The dr seems to remember having a conradi-hunermann patient back in the early 90s, but it was a different case... a little more severe. She seems to handle a good number of different rare conditions, so it bothers us less that she hasn't encountered chs in a while.








She also brought out the picture that we keep seeing online (maybe you've googled and seen the same thing). It's a disturbing drawing of a baby and a little girl, with very noticeable asymmetry. But it's the one in the medical book describing chs. I told her that the drawing made me so uncomfortable - we keep seeing it.





First, she said to STOP GOOGLING. (which they have told us from day one!)

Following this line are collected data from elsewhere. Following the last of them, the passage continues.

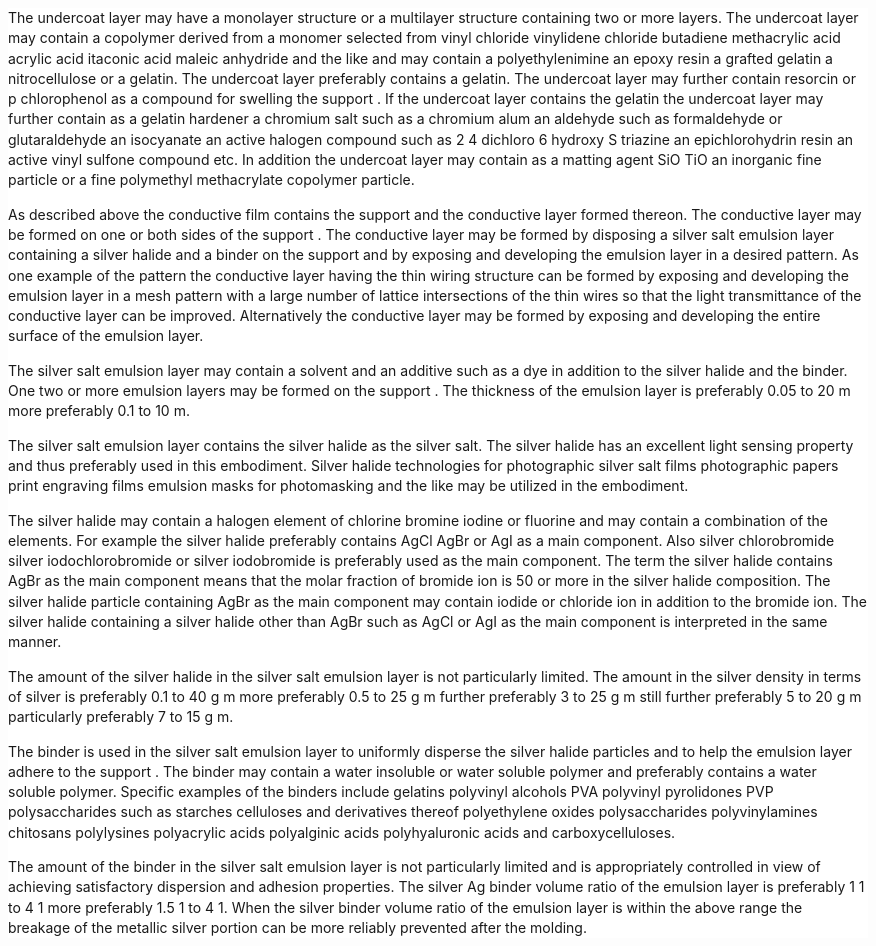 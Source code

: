The undercoat layer may have a monolayer structure or a multilayer structure containing two or more layers. The undercoat layer may contain a copolymer derived from a monomer selected from vinyl chloride vinylidene chloride butadiene methacrylic acid acrylic acid itaconic acid maleic anhydride and the like and may contain a polyethylenimine an epoxy resin a grafted gelatin a nitrocellulose or a gelatin. The undercoat layer preferably contains a gelatin. The undercoat layer may further contain resorcin or p chlorophenol as a compound for swelling the support . If the undercoat layer contains the gelatin the undercoat layer may further contain as a gelatin hardener a chromium salt such as a chromium alum an aldehyde such as formaldehyde or glutaraldehyde an isocyanate an active halogen compound such as 2 4 dichloro 6 hydroxy S triazine an epichlorohydrin resin an active vinyl sulfone compound etc. In addition the undercoat layer may contain as a matting agent SiO TiO an inorganic fine particle or a fine polymethyl methacrylate copolymer particle.

As described above the conductive film contains the support and the conductive layer formed thereon. The conductive layer may be formed on one or both sides of the support . The conductive layer may be formed by disposing a silver salt emulsion layer containing a silver halide and a binder on the support and by exposing and developing the emulsion layer in a desired pattern. As one example of the pattern the conductive layer having the thin wiring structure can be formed by exposing and developing the emulsion layer in a mesh pattern with a large number of lattice intersections of the thin wires so that the light transmittance of the conductive layer can be improved. Alternatively the conductive layer may be formed by exposing and developing the entire surface of the emulsion layer.

The silver salt emulsion layer may contain a solvent and an additive such as a dye in addition to the silver halide and the binder. One two or more emulsion layers may be formed on the support . The thickness of the emulsion layer is preferably 0.05 to 20 m more preferably 0.1 to 10 m.

The silver salt emulsion layer contains the silver halide as the silver salt. The silver halide has an excellent light sensing property and thus preferably used in this embodiment. Silver halide technologies for photographic silver salt films photographic papers print engraving films emulsion masks for photomasking and the like may be utilized in the embodiment.

The silver halide may contain a halogen element of chlorine bromine iodine or fluorine and may contain a combination of the elements. For example the silver halide preferably contains AgCl AgBr or AgI as a main component. Also silver chlorobromide silver iodochlorobromide or silver iodobromide is preferably used as the main component. The term the silver halide contains AgBr as the main component means that the molar fraction of bromide ion is 50 or more in the silver halide composition. The silver halide particle containing AgBr as the main component may contain iodide or chloride ion in addition to the bromide ion. The silver halide containing a silver halide other than AgBr such as AgCl or AgI as the main component is interpreted in the same manner.

The amount of the silver halide in the silver salt emulsion layer is not particularly limited. The amount in the silver density in terms of silver is preferably 0.1 to 40 g m more preferably 0.5 to 25 g m further preferably 3 to 25 g m still further preferably 5 to 20 g m particularly preferably 7 to 15 g m.

The binder is used in the silver salt emulsion layer to uniformly disperse the silver halide particles and to help the emulsion layer adhere to the support . The binder may contain a water insoluble or water soluble polymer and preferably contains a water soluble polymer. Specific examples of the binders include gelatins polyvinyl alcohols PVA polyvinyl pyrolidones PVP polysaccharides such as starches celluloses and derivatives thereof polyethylene oxides polysaccharides polyvinylamines chitosans polylysines polyacrylic acids polyalginic acids polyhyaluronic acids and carboxycelluloses.

The amount of the binder in the silver salt emulsion layer is not particularly limited and is appropriately controlled in view of achieving satisfactory dispersion and adhesion properties. The silver Ag binder volume ratio of the emulsion layer is preferably 1 1 to 4 1 more preferably 1.5 1 to 4 1. When the silver binder volume ratio of the emulsion layer is within the above range the breakage of the metallic silver portion can be more reliably prevented after the molding.
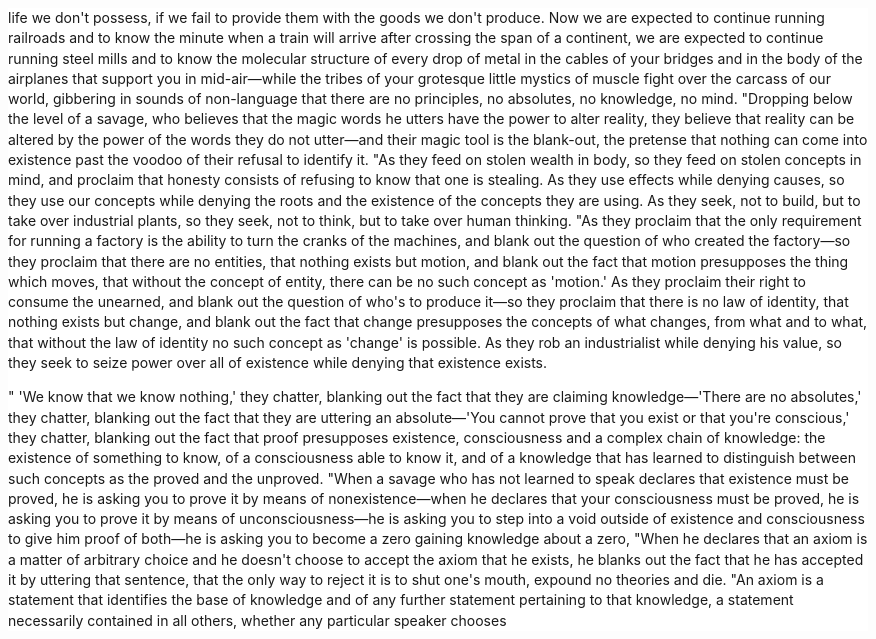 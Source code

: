 life we don't possess, if we fail to provide them with the goods we don't produce. Now we are expected
to continue running railroads and to know the minute when a train will arrive after crossing the span of a
continent, we are expected to continue running steel mills and to know the molecular structure of every
drop of metal in the cables of your bridges and in the body of the airplanes that support you in
mid-air—while the tribes of your grotesque little mystics of muscle fight over the carcass of our world,
gibbering in sounds of non-language that there are no principles, no absolutes, no knowledge, no mind.
"Dropping below the level of a savage, who believes that the magic words he utters have the power to
alter reality, they believe that reality can be altered by the power of the words they do not utter—and
their magic tool is the blank-out, the pretense that nothing can come into existence past the voodoo of
their refusal to identify it.
"As they feed on stolen wealth in body, so they feed on stolen concepts in mind, and proclaim that
honesty consists of refusing to know that one is stealing. As they use effects while denying causes, so they
use our concepts while denying the roots and the existence of the concepts they are using. As they seek,
not to build, but to take over industrial plants, so they seek, not to think, but to take over human thinking.
"As they proclaim that the only requirement for running a factory is the ability to turn the cranks of the
machines, and blank out the question of who created the factory—so they proclaim that there are no
entities, that nothing exists but motion, and blank out the fact that motion presupposes the thing which
moves, that without the concept of entity, there can be no such concept as 'motion.' As they proclaim
their right to consume the unearned, and blank out the question of who's to produce it—so they proclaim
that there is no law of identity, that nothing exists but change, and blank out the fact that change
presupposes the concepts of what changes, from what and to what, that without the law of identity no
such concept as 'change' is possible. As they rob an industrialist while denying his value, so they seek to
seize power over all of existence while denying that existence exists.



" 'We know that we know nothing,' they chatter, blanking out the fact that they are claiming
knowledge—'There are no absolutes,' they chatter, blanking out the fact that they are uttering an
absolute—'You cannot prove that you exist or that you're conscious,' they chatter, blanking out the fact
that proof presupposes existence, consciousness and a complex chain of knowledge: the existence of
something to know, of a consciousness able to know it, and of a knowledge that has learned to
distinguish between such concepts as the proved and the unproved.
"When a savage who has not learned to speak declares that existence must be proved, he is asking you
to prove it by means of nonexistence—when he declares that your consciousness must be proved, he is
asking you to prove it by means of unconsciousness—he is asking you to step into a void outside of
existence and consciousness to give him proof of both—he is asking you to become a zero gaining
knowledge about a zero, "When he declares that an axiom is a matter of arbitrary choice and he doesn't
choose to accept the axiom that he exists, he blanks out the fact that he has accepted it by uttering that
sentence, that the only way to reject it is to shut one's mouth, expound no theories and die.
"An axiom is a statement that identifies the base of knowledge and of any further statement pertaining to
that knowledge, a statement necessarily contained in all others, whether any particular speaker chooses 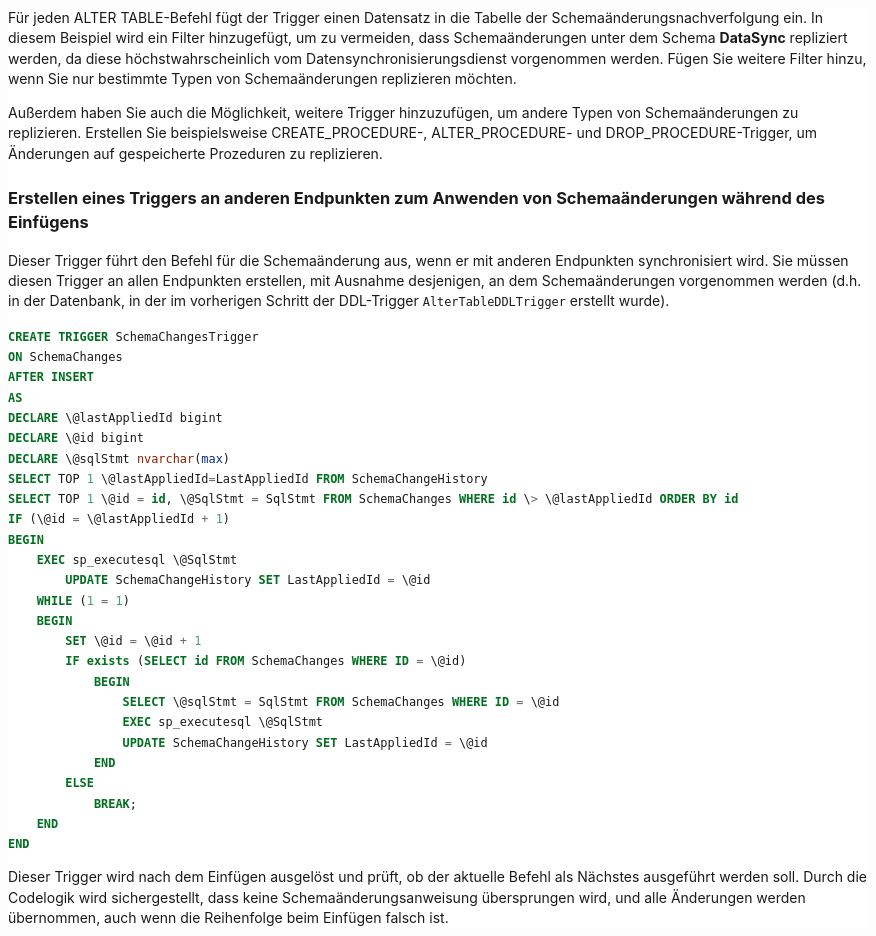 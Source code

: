 Für jeden ALTER TABLE-Befehl fügt der Trigger einen Datensatz in die Tabelle der Schemaänderungsnachverfolgung ein. In diesem Beispiel wird ein Filter hinzugefügt, um zu vermeiden, dass Schemaänderungen unter dem Schema **DataSync** repliziert werden, da diese höchstwahrscheinlich vom Datensynchronisierungsdienst vorgenommen werden. Fügen Sie weitere Filter hinzu, wenn Sie nur bestimmte Typen von Schemaänderungen replizieren möchten.

Außerdem haben Sie auch die Möglichkeit, weitere Trigger hinzuzufügen, um andere Typen von Schemaänderungen zu replizieren. Erstellen Sie beispielsweise CREATE_PROCEDURE-, ALTER_PROCEDURE- und DROP_PROCEDURE-Trigger, um Änderungen auf gespeicherte Prozeduren zu replizieren.

### <a name="create-a-trigger-on-other-endpoints-to-apply-schema-changes-during-insertion"></a>Erstellen eines Triggers an anderen Endpunkten zum Anwenden von Schemaänderungen während des Einfügens

Dieser Trigger führt den Befehl für die Schemaänderung aus, wenn er mit anderen Endpunkten synchronisiert wird. Sie müssen diesen Trigger an allen Endpunkten erstellen, mit Ausnahme desjenigen, an dem Schemaänderungen vorgenommen werden (d.h. in der Datenbank, in der im vorherigen Schritt der DDL-Trigger `AlterTableDDLTrigger` erstellt wurde).

```sql
CREATE TRIGGER SchemaChangesTrigger
ON SchemaChanges
AFTER INSERT
AS
DECLARE \@lastAppliedId bigint
DECLARE \@id bigint
DECLARE \@sqlStmt nvarchar(max)
SELECT TOP 1 \@lastAppliedId=LastAppliedId FROM SchemaChangeHistory
SELECT TOP 1 \@id = id, \@SqlStmt = SqlStmt FROM SchemaChanges WHERE id \> \@lastAppliedId ORDER BY id
IF (\@id = \@lastAppliedId + 1)
BEGIN
    EXEC sp_executesql \@SqlStmt
        UPDATE SchemaChangeHistory SET LastAppliedId = \@id
    WHILE (1 = 1)
    BEGIN
        SET \@id = \@id + 1
        IF exists (SELECT id FROM SchemaChanges WHERE ID = \@id)
            BEGIN
                SELECT \@sqlStmt = SqlStmt FROM SchemaChanges WHERE ID = \@id
                EXEC sp_executesql \@SqlStmt
                UPDATE SchemaChangeHistory SET LastAppliedId = \@id
            END
        ELSE
            BREAK;
    END
END
```

Dieser Trigger wird nach dem Einfügen ausgelöst und prüft, ob der aktuelle Befehl als Nächstes ausgeführt werden soll. Durch die Codelogik wird sichergestellt, dass keine Schemaänderungsanweisung übersprungen wird, und alle Änderungen werden übernommen, auch wenn die Reihenfolge beim Einfügen falsch ist.
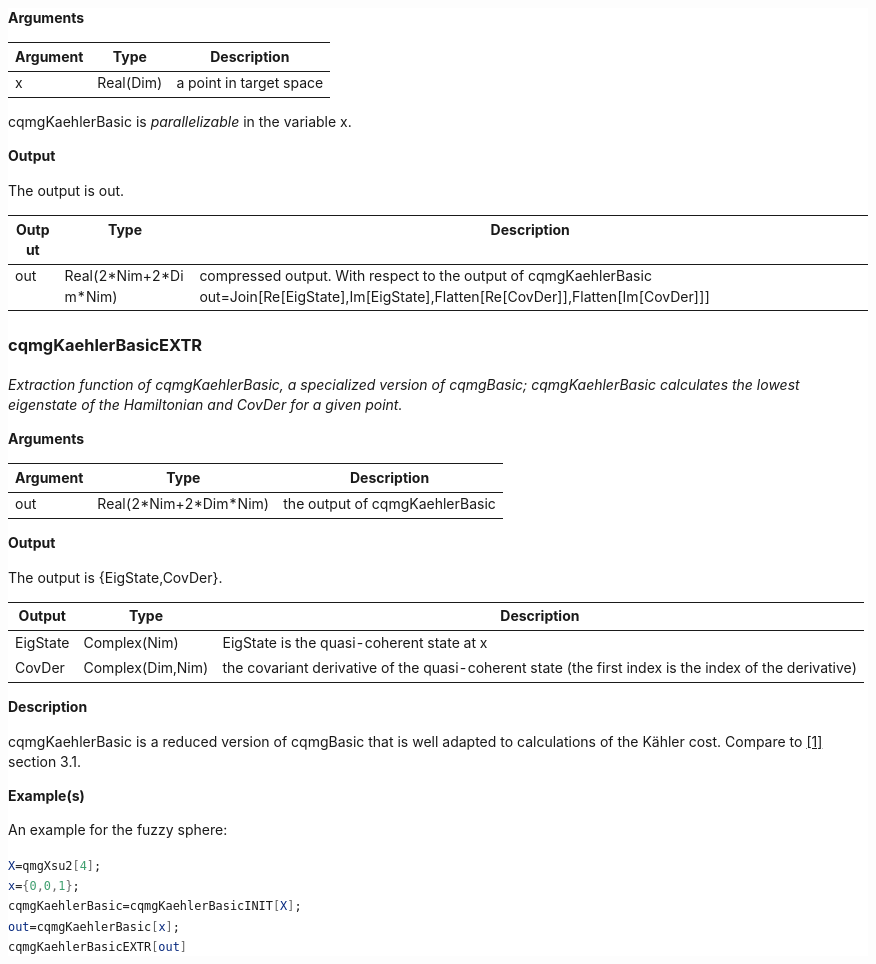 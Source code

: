 **Arguments**

| Argument | Type | Description |
| --- | --- | --- |
| x | Real(Dim) | a point in target space |

cqmgKaehlerBasic is _parallelizable_ in the variable x.

**Output**

The output is out.

| Output | Type | Description |
| --- | --- | --- |
| out | Real(2\*Nim+2\*Dim\*Nim) | compressed output. With respect to the output of cqmgKaehlerBasic out=Join[Re[EigState],Im[EigState],Flatten[Re[CovDer]],Flatten[Im[CovDer]]] |

### cqmgKaehlerBasicEXTR
_Extraction function of cqmgKaehlerBasic, a specialized version of cqmgBasic; cqmgKaehlerBasic calculates the lowest eigenstate of the Hamiltonian and CovDer for a given point._

**Arguments**

| Argument | Type | Description |
| --- | --- | --- |
| out | Real(2\*Nim+2\*Dim\*Nim) | the output of cqmgKaehlerBasic |

**Output**

The output is {EigState,CovDer}.

| Output | Type | Description |
| --- | --- | --- |
| EigState | Complex(Nim) | EigState is the quasi-coherent state at x |
| CovDer | Complex(Dim,Nim) | the covariant derivative of the quasi-coherent state (the first index is the index of the derivative) |

**Description**

cqmgKaehlerBasic is a reduced version of cqmgBasic that is well adapted to calculations of the Kähler cost.
Compare to [[1]](https://arxiv.org/abs/2301.10206) section 3.1.

**Example(s)**

An example for the fuzzy sphere:
```mathematica
X=qmgXsu2[4];
x={0,0,1};
cqmgKaehlerBasic=cqmgKaehlerBasicINIT[X];
out=cqmgKaehlerBasic[x];
cqmgKaehlerBasicEXTR[out]
```









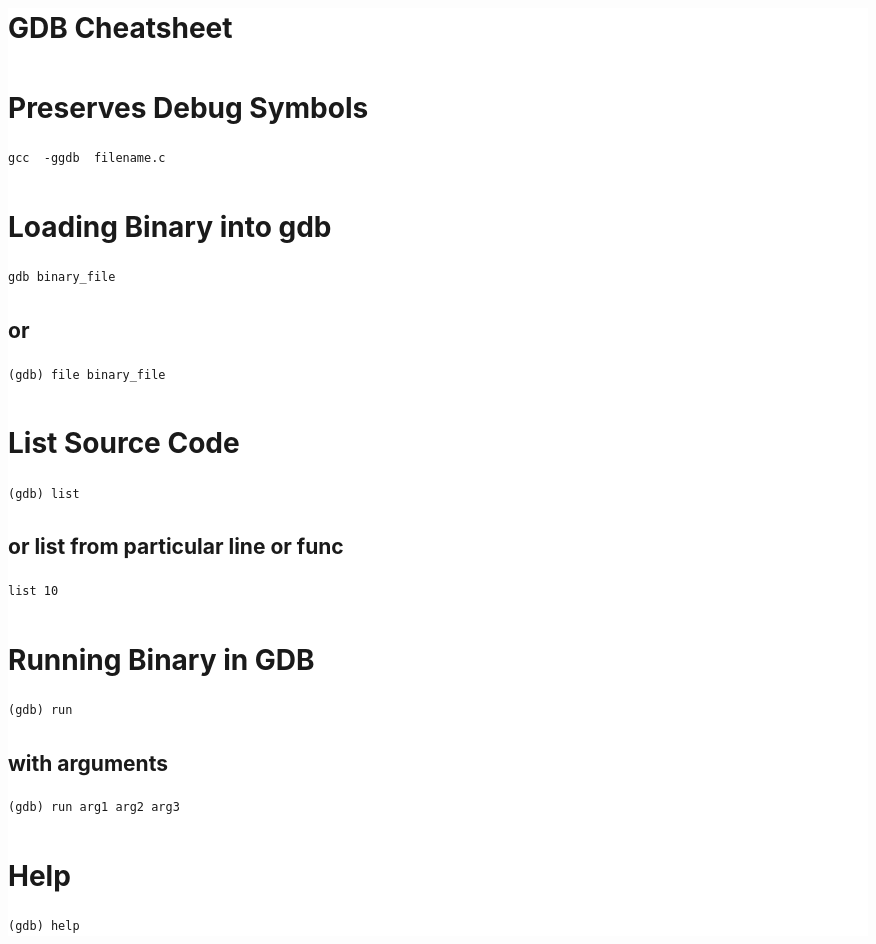 
# GDB Cheatsheet

# Preserves Debug Symbols

```
gcc  -ggdb  filename.c
``` 

# Loading Binary into gdb

```
gdb binary_file
```

## or

```
(gdb) file binary_file
```


# List Source Code

```
(gdb) list
```
## or list from particular line or func

```
list 10  
```

# Running Binary in GDB

```
(gdb) run 
```

## with arguments

```
(gdb) run arg1 arg2 arg3
```

# Help 

```
(gdb) help
```
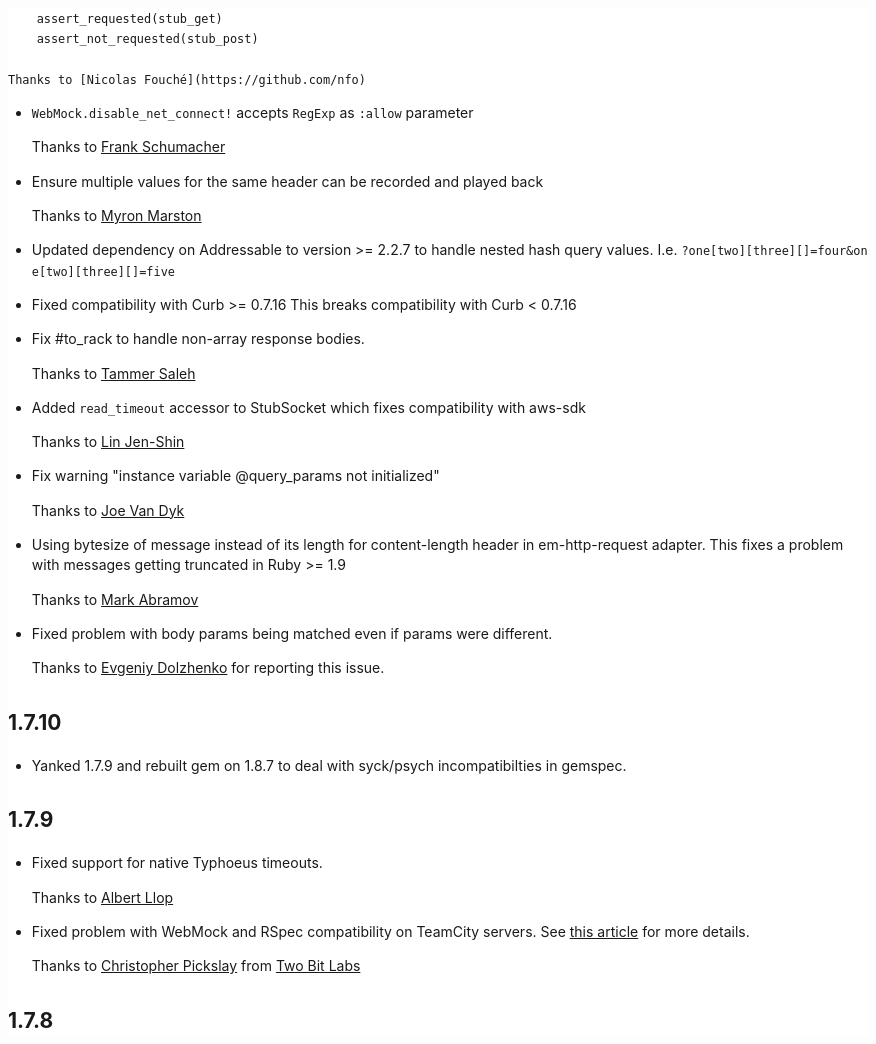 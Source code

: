         assert_requested(stub_get)
        assert_not_requested(stub_post)

    Thanks to [Nicolas Fouché](https://github.com/nfo)

* `WebMock.disable_net_connect!` accepts `RegExp` as `:allow` parameter

    Thanks to [Frank Schumacher](https://github.com/thenoseman)

* Ensure multiple values for the same header can be recorded and played back

    Thanks to [Myron Marston](https://github.com/myronmarston)

* Updated dependency on Addressable to version >= 2.2.7 to handle nested hash query values. I.e. `?one[two][three][]=four&one[two][three][]=five`

* Fixed compatibility with Curb >= 0.7.16 This breaks compatibility with Curb < 0.7.16

* Fix #to_rack to handle non-array response bodies.

    Thanks to [Tammer Saleh](https://github.com/tsaleh)

* Added `read_timeout` accessor to StubSocket which fixes compatibility with aws-sdk

    Thanks to [Lin Jen-Shin](https://github.com/godfat)

* Fix warning "instance variable @query_params not initialized"

    Thanks to [Joe Van Dyk](https://github.com/joevandyk)

* Using bytesize of message instead of its length for content-length header in em-http-request adapter.
  This fixes a problem with messages getting truncated in Ruby >= 1.9

    Thanks to [Mark Abramov](https://github.com/markiz)

* Fixed problem with body params being matched even if params were different.

    Thanks to [Evgeniy Dolzhenko](https://github.com/dolzenko) for reporting this issue.

## 1.7.10

* Yanked 1.7.9 and rebuilt gem on 1.8.7 to deal with syck/psych incompatibilties in gemspec.

## 1.7.9

* Fixed support for native Typhoeus timeouts.

    Thanks to [Albert Llop](https://github.com/mrsimo)

* Fixed problem with WebMock and RSpec compatibility on TeamCity servers. See [this article](http://www.coding4streetcred.com/blog/post/Issue-RubyMine-31-Webmock-162-and-%E2%80%9CSpecconfigure%E2%80%9D-curse.aspx) for more details.

    Thanks to [Christopher Pickslay](https://github.com/chrispix) from [Two Bit Labs](https://github.com/twobitlabs)


## 1.7.8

She made the point that the symptoms of this condition - and even the "discovery" of it - were because of the most severe patients. And that the symptoms listed as "possible" were not all in one child. It's a compiled list based on lots of patients.





She said she was "encouraged" and "optimistic" by the way Selah Grace looks right now - very healthy.








How we are doing:





*sigh*





We were SO thankful for the appt we had. Dr. S was very scientific, but we have great confidence in her. GREAT confidence.





In the car, we would say things like, "That is so great that she was encouraged by how things look! I think Selah Grace is going to be great regardless!" And we'd agree with each other and nod and look confident.... but then there'd be a little bit of a silence and we'd both look out the window.





It's a weird thing when you're dealing with something like this. We just WANT our daughter to have the childhood we had. Fun, care-free, pain-free.





And that might not be that case for her.





And that's hard to swallow.





The unknown will always be a little shadow. No matter how we try not to think about it. It's just the "new" normal for our family will take some getting-used-to.





Those are all my thoughts for now. Maybe more later. Thankfully we have many other things to keep our hands and thoughts busy this time of year!